The mechanisms by which affinity maturation is achieved are somatic hypermutation and clonal selection. Somatic hypermutation (SHM) is a diversity generating, regulated cellular mechanism through which antibodies are produced against an enormous variety of different potential antigens. The binding affinities of the variable regions of immunoglobulins are altered by AID-enzyme-promoted mutations during antigen-stimulated proliferation of B cells. These somatic hypermutations are transcribed and translated into thousands of slightly different immunoglobulins coded by the hypermutated V regions. The complementarity determining regions of these antibodies possess different affinities for the encountered antigen, and clonal selection will favor cells equipped with highest affinity antibodies because these B cells are favoured in terms of activation and co-operation with T cells.

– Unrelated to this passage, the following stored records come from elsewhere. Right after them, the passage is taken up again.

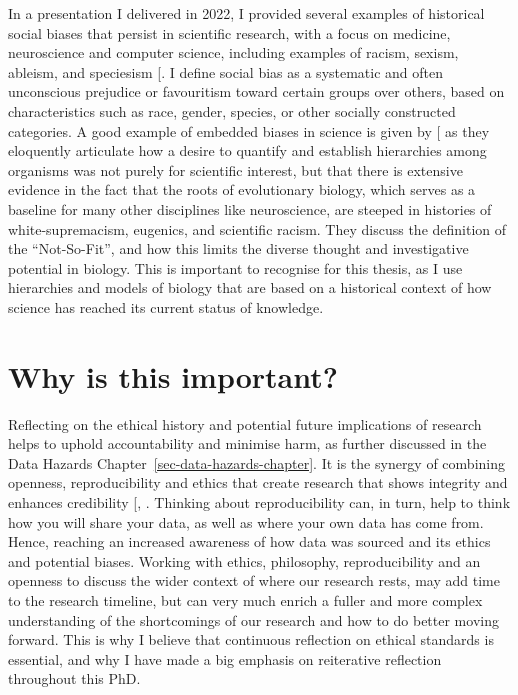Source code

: \documentclass[
  11pt,
  letterpaper,
]{scrreprt}
\begin{document}
In a presentation I delivered in 2022, I provided several examples of
historical social biases that persist in scientific research, with a
focus on medicine, neuroscience and computer science, including examples
of racism, sexism, ableism, and speciesism
{[}\citeproc{ref-garcia2022Thinkinga}{379}{]}. I define social bias as a
systematic and often unconscious prejudice or favouritism toward certain
groups over others, based on characteristics such as race, gender,
species, or other socially constructed categories. A good example of
embedded biases in science is given by
{[}\citeproc{ref-branch2022Discussionsa}{419}{]} as they eloquently
articulate how a desire to quantify and establish hierarchies among
organisms was not purely for scientific interest, but that there is
extensive evidence in the fact that the roots of evolutionary biology,
which serves as a baseline for many other disciplines like neuroscience,
are steeped in histories of white-supremacism, eugenics, and scientific
racism. They discuss the definition of the ``Not-So-Fit'', and how this
limits the diverse thought and investigative potential in biology. This
is important to recognise for this thesis, as I use hierarchies and
models of biology that are based on a historical context of how science
has reached its current status of knowledge.

\section{Why is this important?}\label{why-is-this-important}

Reflecting on the ethical history and potential future implications of
research helps to uphold accountability and minimise harm, as further
discussed in the Data Hazards Chapter~\ref{sec-data-hazards-chapter}. It
is the synergy of combining openness, reproducibility and ethics that
create research that shows integrity and enhances credibility
{[},
\citeproc{ref-zhaksylyk2023Research}{421}{]}. Thinking about
reproducibility can, in turn, help to think how you will share your
data, as well as where your own data has come from. Hence, reaching an
increased awareness of how data was sourced and its ethics and potential
biases. Working with ethics, philosophy, reproducibility and an openness
to discuss the wider context of where our research rests, may add time
to the research timeline, but can very much enrich a fuller and more
complex understanding of the shortcomings of our research and how to do
better moving forward. This is why I believe that continuous reflection
on ethical standards is essential, and why I have made a big emphasis on
reiterative reflection throughout this PhD.
\end{document}
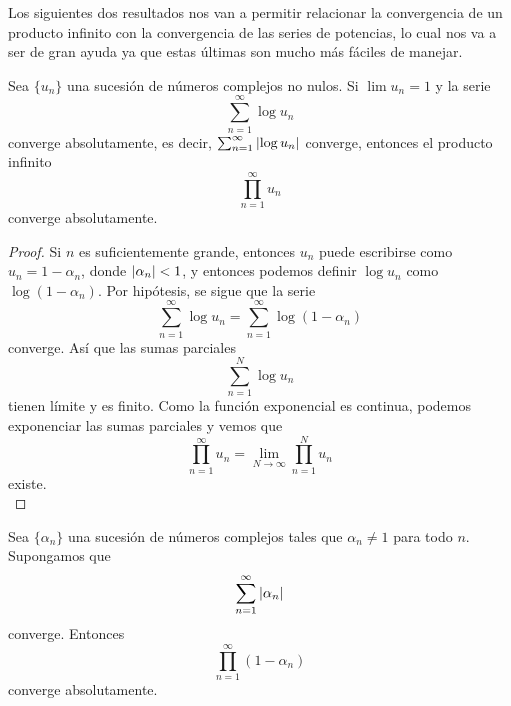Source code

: \medskip

Los siguientes dos resultados nos van a permitir relacionar la convergencia de un producto infinito con la convergencia de las series de potencias, lo cual nos va a ser de gran ayuda ya que estas últimas son mucho más fáciles de manejar. \\

\begin{prop}
    Sea $\{u_n\}$ una sucesión de números complejos no nulos. Si $\lim u_n =1$ y la serie
    \begin{equation*}
        \sum_{n=1}^{\infty} \log u_n
    \end{equation*}
    converge absolutamente, es decir, $ \sum_{n=1}^{\infty} \left\lvert\log u_n\right\rvert$ converge, entonces el producto infinito
    \begin{equation*}
        \prod_{n=1}^{\infty} u_n
    \end{equation*}
    converge absolutamente.
\end{prop}

\begin{proof}
    Si $n$ es suficientemente grande, entonces $u_n$ puede escribirse como $u_n = 1 - \alpha_n$, donde $\left\lvert\alpha_n\right\rvert < 1$, y entonces podemos definir $\log{u_n}$ como $\log{(1 - \alpha_n)}$. Por hipótesis, se sigue que la serie
    \begin{equation*}
        \sum_{n=1}^{\infty} \log u_n = \sum_{n=1}^{\infty} \log{(1 - \alpha_n)}
    \end{equation*}
    converge. Así que las sumas parciales
    \begin{equation*}
        \sum_{n=1}^{N} \log u_n
    \end{equation*}
    tienen límite y es finito. Como la función exponencial es continua, podemos exponenciar las sumas parciales y vemos que
    \begin{equation*}
        \prod_{n=1}^{\infty} u_n = \lim_{N \to \infty} \prod_{n=1}^{N} u_n
    \end{equation*}
    existe. \\
\end{proof}

\begin{prop}
    \label{th:convergencia}
    Sea $\{\alpha_n\}$ una sucesión de números complejos tales que $\alpha_n \not = 1$ para todo $n$. Supongamos que
    \begin{equation*}
        \sum_{n=1}^{\infty} \left\lvert\alpha_n\right\rvert
    \end{equation*}
    converge. Entonces
    \begin{equation*}
        \prod_{n=1}^{\infty} (1 - \alpha_n)
    \end{equation*}
    converge absolutamente.
\end{prop}

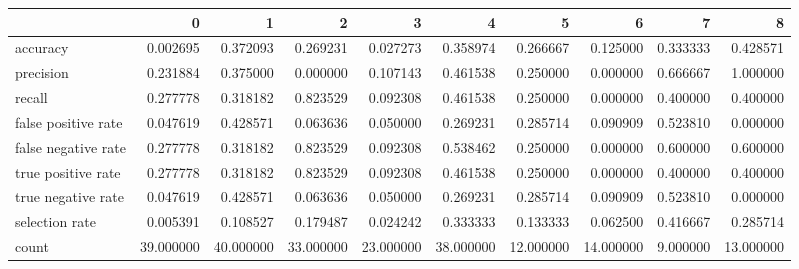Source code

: \begin{tabular}{lrrrrrrrrr}
\toprule
{} &          0 &          1 &          2 &          3 &          4 &          5 &          6 &         7 &          8 \\
\midrule
accuracy            &   0.002695 &   0.372093 &   0.269231 &   0.027273 &   0.358974 &   0.266667 &   0.125000 &  0.333333 &   0.428571 \\
precision           &   0.231884 &   0.375000 &   0.000000 &   0.107143 &   0.461538 &   0.250000 &   0.000000 &  0.666667 &   1.000000 \\
recall              &   0.277778 &   0.318182 &   0.823529 &   0.092308 &   0.461538 &   0.250000 &   0.000000 &  0.400000 &   0.400000 \\
false positive rate &   0.047619 &   0.428571 &   0.063636 &   0.050000 &   0.269231 &   0.285714 &   0.090909 &  0.523810 &   0.000000 \\
false negative rate &   0.277778 &   0.318182 &   0.823529 &   0.092308 &   0.538462 &   0.250000 &   0.000000 &  0.600000 &   0.600000 \\
true positive rate  &   0.277778 &   0.318182 &   0.823529 &   0.092308 &   0.461538 &   0.250000 &   0.000000 &  0.400000 &   0.400000 \\
true negative rate  &   0.047619 &   0.428571 &   0.063636 &   0.050000 &   0.269231 &   0.285714 &   0.090909 &  0.523810 &   0.000000 \\
selection rate      &   0.005391 &   0.108527 &   0.179487 &   0.024242 &   0.333333 &   0.133333 &   0.062500 &  0.416667 &   0.285714 \\
count               &  39.000000 &  40.000000 &  33.000000 &  23.000000 &  38.000000 &  12.000000 &  14.000000 &  9.000000 &  13.000000 \\
\bottomrule
\end{tabular}

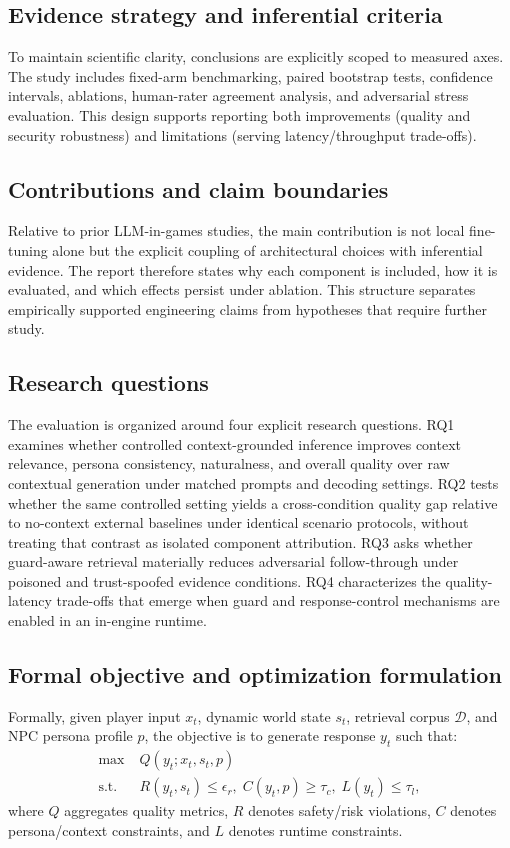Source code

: ﻿\documentclass[a4paper,12pt]{article}
\begin{document}
\subsection{Evidence strategy and inferential criteria}
To maintain scientific clarity, conclusions are explicitly scoped to measured axes. The study includes fixed-arm benchmarking, paired bootstrap tests, confidence intervals, ablations, human-rater agreement analysis, and adversarial stress evaluation. This design supports reporting both improvements (quality and security robustness) and limitations (serving latency/throughput trade-offs).

\subsection{Contributions and claim boundaries}
Relative to prior LLM-in-games studies, the main contribution is not local fine-tuning alone but the explicit coupling of architectural choices with inferential evidence. The report therefore states why each component is included, how it is evaluated, and which effects persist under ablation. This structure separates empirically supported engineering claims from hypotheses that require further study.

\subsection{Research questions}
The evaluation is organized around four explicit research questions. RQ1 examines whether controlled context-grounded inference improves context relevance, persona consistency, naturalness, and overall quality over raw contextual generation under matched prompts and decoding settings. RQ2 tests whether the same controlled setting yields a cross-condition quality gap relative to no-context external baselines under identical scenario protocols, without treating that contrast as isolated component attribution. RQ3 asks whether guard-aware retrieval materially reduces adversarial follow-through under poisoned and trust-spoofed evidence conditions. RQ4 characterizes the quality-latency trade-offs that emerge when guard and response-control mechanisms are enabled in an in-engine runtime.

\subsection{Formal objective and optimization formulation}
Formally, given player input \(x_t\), dynamic world state \(s_t\), retrieval corpus \(\mathcal{D}\), and NPC persona profile \(p\), the objective is to generate response \(y_t\) such that:
\begin{align}
\max\; &Q(y_t; x_t, s_t, p) \\
\text{s.t. } &R(y_t, s_t) \le \epsilon_r,\; C(y_t,p) \ge \tau_c,\; L(y_t) \le \tau_l,
\end{align}
where \(Q\) aggregates quality metrics, \(R\) denotes safety/risk violations, \(C\) denotes persona/context constraints, and \(L\) denotes runtime constraints.
\end{document}
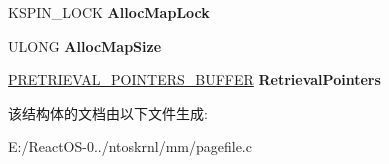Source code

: \begin{DoxyCompactItemize}
\mbox{\label{struct___p_a_g_i_n_g_f_i_l_e_a7c852c7808ddc9310dea05f038c0d015}} 
K\+S\+P\+I\+N\+\_\+\+L\+O\+CK {\bfseries Alloc\+Map\+Lock}
\item 
\mbox{\label{struct___p_a_g_i_n_g_f_i_l_e_a9bf3e76ba8b69cefa37f2cad858c83fb}} 
U\+L\+O\+NG {\bfseries Alloc\+Map\+Size}
\item 
\mbox{\label{struct___p_a_g_i_n_g_f_i_l_e_a3f1a08c2c5248f4eed21677ac4d4d82c}} 
\hyperlink{struct_r_e_t_r_i_e_v_a_l___p_o_i_n_t_e_r_s___b_u_f_f_e_r}{P\+R\+E\+T\+R\+I\+E\+V\+A\+L\+\_\+\+P\+O\+I\+N\+T\+E\+R\+S\+\_\+\+B\+U\+F\+F\+ER} {\bfseries Retrieval\+Pointers}
\end{DoxyCompactItemize}


该结构体的文档由以下文件生成\+:\begin{DoxyCompactItemize}
\item 
E\+:/\+React\+O\+S-\/0../ntoskrnl/mm/pagefile.\+c\end{DoxyCompactItemize}
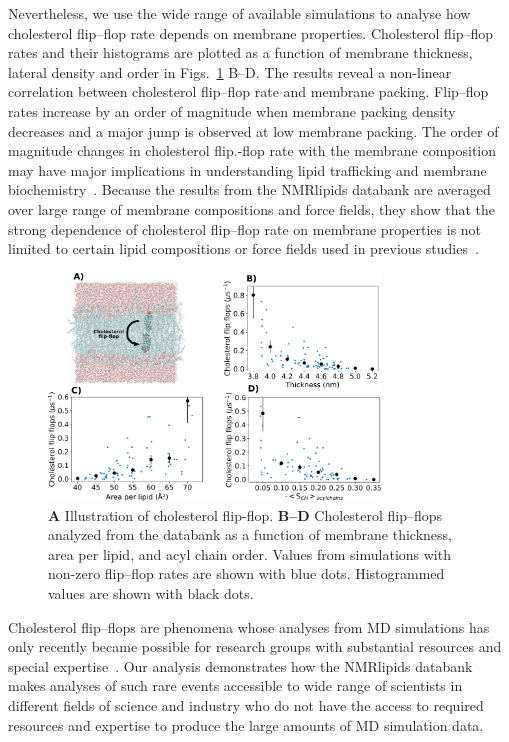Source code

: \documentclass[fleqn,10pt]{wlscirep}
\begin{document}
Nevertheless, we use the wide range of available simulations to analyse how cholesterol flip--flop rate depends on membrane properties. Cholesterol flip--flop rates and their histograms are plotted as a function of membrane thickness, lateral density and order in Figs.~\ref{fig:flip-flops} B--D. The results reveal a non-linear correlation between cholesterol flip--flop rate and membrane packing. Flip--flop rates increase by an order of magnitude when membrane packing density decreases and a major jump is observed at low membrane packing. The order of magnitude changes in cholesterol flip.-flop rate with the membrane composition may have major implications in understanding lipid trafficking and membrane biochemistry~\cite{gu19,baral20}. Because the results from the NMRlipids databank are averaged over large range of membrane compositions and force fields, they show that the strong dependence of cholesterol flip--flop rate on membrane properties is not limited to certain lipid compositions or force fields used in previous studies~\cite{gu19,javanainen19,baral20}.

\begin{figure}[htb]
    \centering
    \includegraphics[width=88mm]{Figures/CholFlipFlops.pdf}
    \caption{\textbf{A} Illustration of cholesterol flip-flop.  
      \textbf{B--D} Cholesterol flip--flops analyzed from the databank as a function of membrane thickness, area per lipid, and acyl chain order. Values from simulations with non-zero flip--flop rates are shown with blue dots. Histogrammed values are shown with black dots.
    }
    \label{fig:flip-flops}
\end{figure}

Cholesterol flip--flops are phenomena whose analyses from MD simulations has only recently became possible for research groups with substantial resources and special expertise~\cite{gu19,javanainen19,baral20}. Our analysis demonstrates how the NMRlipids databank makes analyses of such rare events accessible to wide range of scientists in different fields of science and industry who do not have the access to required resources and expertise to produce the large amounts of MD simulation data. 
\end{document}
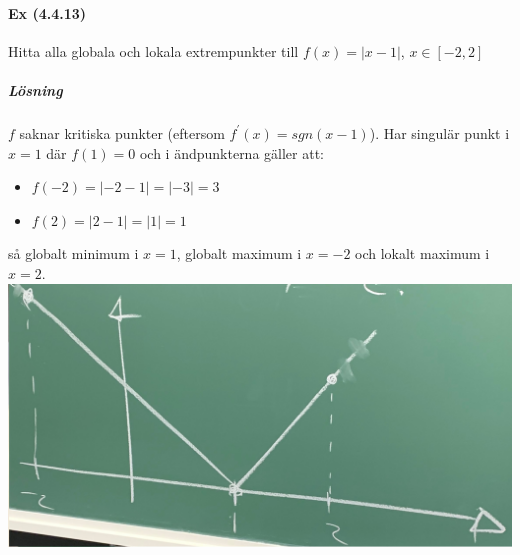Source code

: \paragraph{Ex (4.4.13)} Hitta alla globala och lokala extrempunkter till $f(x)= |x-1|$, $x\in[-2,2]$
\subparagraph{Lösning} $f$ saknar kritiska punkter (eftersom $f^\prime(x)=sgn(x-1)$).
Har singulär punkt i $x=1$ där $f(1)=0$ och i ändpunkterna gäller att:
\begin{itemize}
    \item $f(-2)= | -2-1| = | -3|=3$
    \item $f(2)= | 2-1| = |1| = 1$
\end{itemize}
så globalt minimum i $x=1$, globalt maximum i $x=-2$ och lokalt maximum i $x=2$.\\
\includegraphics[scale=0.1]{lessons/lesson10/imgs/img05.jpg}\\
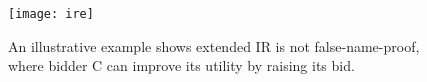 \documentclass{sig-alternate}
\newtheorem{theorem}{Theorem}
\begin{document}
%
%
%
%

\begin{figure}[!t]
\centering
\texttt{[image: ire]}
\caption{An illustrative example shows extended IR is not false-name-proof, where bidder C can improve its utility by raising its bid.}
\label{fig_ir}
\end{figure}




\end{document}
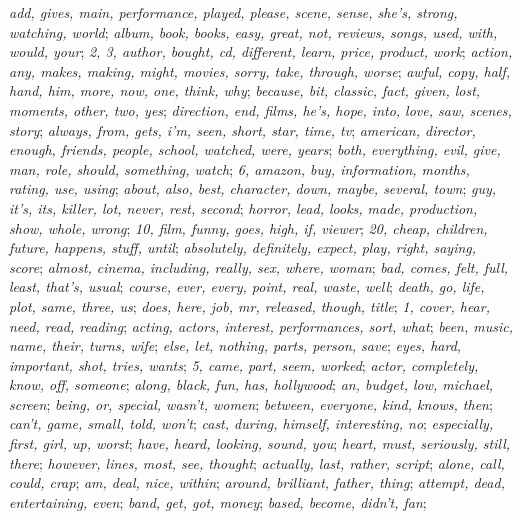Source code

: \begingroup\small\raggedright\sloppy
\textit{add, gives, main, performance, played, please, scene, sense, she's, strong, watching, world};
\textit{album, book, books, easy, great, not, reviews, songs, used, with, would, your};
\textit{2, 3, author, bought, cd, different, learn, price, product, work};
\textit{action, any, makes, making, might, movies, sorry, take, through, worse};
\textit{awful, copy, half, hand, him, more, now, one, think, why};
\textit{because, bit, classic, fact, given, lost, moments, other, two, yes};
\textit{direction, end, films, he's, hope, into, love, saw, scenes, story};
\textit{always, from, gets, i'm, seen, short, star, time, tv};
\textit{american, director, enough, friends, people, school, watched, were, years};
\textit{both, everything, evil, give, man, role, should, something, watch};
\textit{6, amazon, buy, information, months, rating, use, using};
\textit{about, also, best, character, down, maybe, several, town};
\textit{guy, it's, its, killer, lot, never, rest, second};
\textit{horror, lead, looks, made, production, show, whole, wrong};
\textit{10, film, funny, goes, high, if, viewer};
\textit{20, cheap, children, future, happens, stuff, until};
\textit{absolutely, definitely, expect, play, right, saying, score};
\textit{almost, cinema, including, really, sex, where, woman};
\textit{bad, comes, felt, full, least, that's, usual};
\textit{course, ever, every, point, real, waste, well};
\textit{death, go, life, plot, same, three, us};
\textit{does, here, job, mr, released, though, title};
\textit{1, cover, hear, need, read, reading};
\textit{acting, actors, interest, performances, sort, what};
\textit{been, music, name, their, turns, wife};
\textit{else, let, nothing, parts, person, save};
\textit{eyes, hard, important, shot, tries, wants};
\textit{5, came, part, seem, worked};
\textit{actor, completely, know, off, someone};
\textit{along, black, fun, has, hollywood};
\textit{an, budget, low, michael, screen};
\textit{being, or, special, wasn't, women};
\textit{between, everyone, kind, knows, then};
\textit{can't, game, small, told, won't};
\textit{cast, during, himself, interesting, no};
\textit{especially, first, girl, up, worst};
\textit{have, heard, looking, sound, you};
\textit{heart, must, seriously, still, there};
\textit{however, lines, most, see, thought};
\textit{actually, last, rather, script};
\textit{alone, call, could, crap};
\textit{am, deal, nice, within};
\textit{around, brilliant, father, thing};
\textit{attempt, dead, entertaining, even};
\textit{band, get, got, money};
\textit{based, become, didn't, fan};
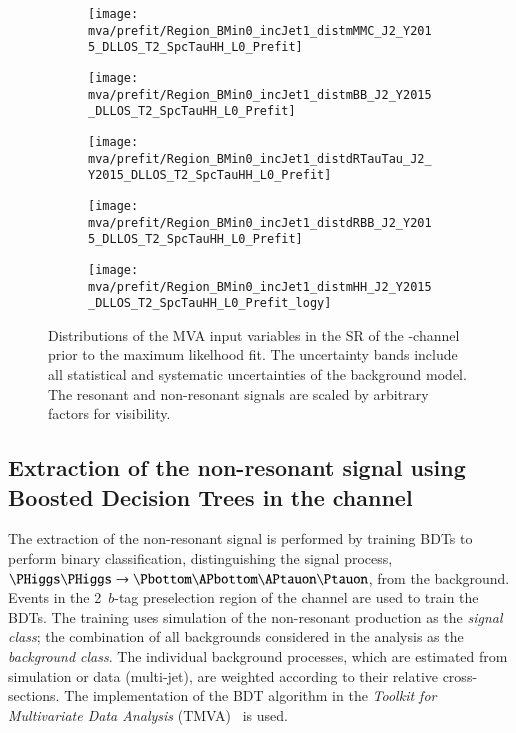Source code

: \begin{figure}[htbp]
  \centering

  \begin{subfigure}[t]{.48\textwidth}
    \texttt{[image: mva/prefit/Region\_BMin0\_incJet1\_distmMMC\_J2\_Y2015\_DLLOS\_T2\_SpcTauHH\_L0\_Prefit]}
  \end{subfigure}\hfill %
  \begin{subfigure}[t]{.48\textwidth}
    \texttt{[image: mva/prefit/Region\_BMin0\_incJet1\_distmBB\_J2\_Y2015\_DLLOS\_T2\_SpcTauHH\_L0\_Prefit]}
  \end{subfigure}

  \begin{subfigure}[t]{.48\textwidth}
    \texttt{[image: mva/prefit/Region\_BMin0\_incJet1\_distdRTauTau\_J2\_Y2015\_DLLOS\_T2\_SpcTauHH\_L0\_Prefit]}
  \end{subfigure}\hfill %
  \begin{subfigure}[t]{.48\textwidth}
    \texttt{[image: mva/prefit/Region\_BMin0\_incJet1\_distdRBB\_J2\_Y2015\_DLLOS\_T2\_SpcTauHH\_L0\_Prefit]}
  \end{subfigure}

  \begin{subfigure}[t]{.48\textwidth}
    \texttt{[image: mva/prefit/Region\_BMin0\_incJet1\_distmHH\_J2\_Y2015\_DLLOS\_T2\_SpcTauHH\_L0\_Prefit\_logy]}
  \end{subfigure}

  \caption{Distributions of the MVA input variables in the SR of the
    \hadhad-channel prior to the maximum likelhood fit. The
    uncertainty bands include all statistical and systematic
    uncertainties of the background model. The resonant and
    non-resonant \HH signals are scaled by arbitrary factors for visibility.}
  \label{fig:mva_inputs}
\end{figure}


\subsection{Extraction of the non-resonant signal using Boosted
  Decision Trees in the \hadhad channel}
\label{sec:mva_smbdt}

The extraction of the non-resonant \HH signal is performed by training
BDTs to perform binary classification, distinguishing the signal
process, $\HH \to \bbtautau$, from the background. Events in the
2~$b$-tag preselection region of the \hadhad channel are used to train
the BDTs. The training uses simulation of the non-resonant \HH
production as the \emph{signal class}; the combination of all
backgrounds considered in the analysis as the \emph{background class}.
The individual background processes, which are estimated from
simulation or data (multi-jet), are weighted according to their
relative cross-sections. The implementation of the BDT algorithm in
the \emph{Toolkit for Multivariate Data Analysis}
(TMVA)~\cite{Hocker:2007ht} is used.

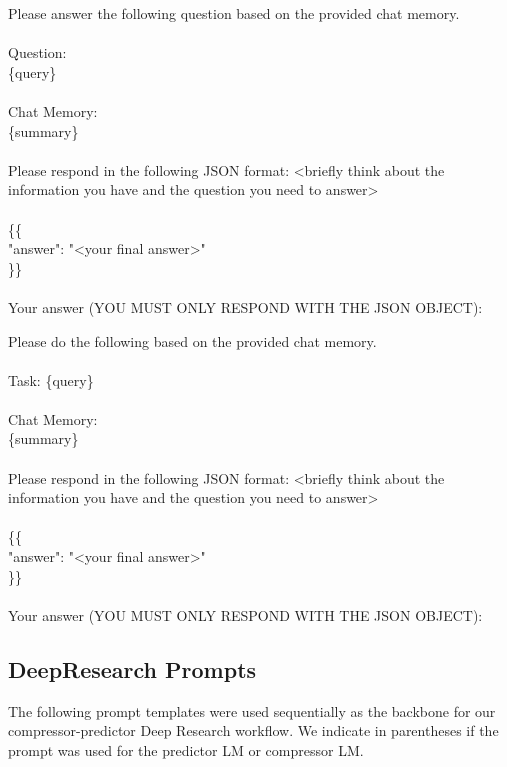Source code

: \documentclass{article} %
\newcommand{\tab}{\hspace*{2em}}
\begin{document}
\begin{examplebox}
    \ttfamily
Please answer the following question based on the provided chat memory.\\
\\
Question:\\
\{query\}\\
\\
Chat Memory:\\
\{summary\}\\
\\
Please respond in the following JSON format:
<briefly think about the information you have and the question you need to answer>\\
\\
\{\{\\
\tab "answer": "<your final answer>" \\
\}\} \\
\\
Your answer (YOU MUST ONLY RESPOND WITH THE JSON OBJECT):
\end{examplebox}

\begin{examplebox}
    \ttfamily
Please do the following based on the provided chat memory.\\
\\
Task:
\{query\}\\
\\
Chat Memory:\\
\{summary\}\\
\\
Please respond in the following JSON format:
<briefly think about the information you have and the question you need to answer>\\
\\
\{\{\\
\tab "answer": "<your final answer>"\\
\}\}\\
\\
Your answer (YOU MUST ONLY RESPOND WITH THE JSON OBJECT):
\end{examplebox}

\subsection{DeepResearch Prompts}
The following prompt templates were used sequentially as the backbone for our compressor-predictor Deep Research workflow. We indicate in parentheses if the prompt was used for the predictor LM or compressor LM.
\end{document}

Clonal selection is the phenomenon whereby a previously unencountered cognate antigen (epitope) can stimulate naïve B lymphocytes to proliferate and differentiate into clones of memory B cells and plasma cells that produce antibodies with the highest affinity for the antigen. Those B cells that have highest affinity BCR against the encountered antigen will be selected for proliferation, antibody production, and committment to an antigen-specific memory lineage.

Thus, SHM prepares a spectrum of antibodies with different affinities for the antigen, while clonal selection ensures that the immune system will react increasingly effectively (highest affinity) to an encountered antigen and will be ready for rapid response to subsequent encounters with the antigen.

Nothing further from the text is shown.